WORKS
2017-2023

No Title (No Filter) I-IIB

No Title (No Filter) is a series of pieces for a vocalist, electronics and video, exploring the rendering and commodification of the voice and body in popular media, as well as the distortions of self-expectation arising from both non-realtime editing and instant, automated processing (“filtering”) of performance and image.

The pieces’ music video is featured as a holographic haunting of the live performance, and acts as a definitive reference which the performer must reenact and be held in comparison to, despite their bodily limitations and the inhumanly enhanced nature of their digitally produced likeness.

ALIASING

ALIASING is a continuously transforming body of work, which has so far taken the form of an installation, an interactive web-app and a digital archive of audiovisual works and texts, revolving around the themes of technologically mediated human relationships, and the continuous re-rendering of reality that makes up the texture of life on the internet today.

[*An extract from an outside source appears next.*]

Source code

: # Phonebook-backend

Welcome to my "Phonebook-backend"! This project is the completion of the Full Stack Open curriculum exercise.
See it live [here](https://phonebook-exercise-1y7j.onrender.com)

The project sets out to reflect upon the nature of digital media, and the collective imaginings surrounding them. The title is a kind of double entendre over the phenomenon called ‘aliasing’ in digital media and signal processing, and the word ‘alias’. The work expands on this in a poetics of the mirroring and endless reproduction of the individual as represented over the internet.

"Aliasing" in signal processing and related disciplines is a phenomenon that occurs as a result of a discrepancy between the recording or displaying medium and the represented signal or image - for example, that the retrieval of information is too slow in relation to the speed of what is to be captured, which causes us to hear information that is not there, or that we see waves in a fine-meshed pattern that is in fact completely straight. We often strive to erase these artefacts, even though they reveal a lot about the medium in which they live.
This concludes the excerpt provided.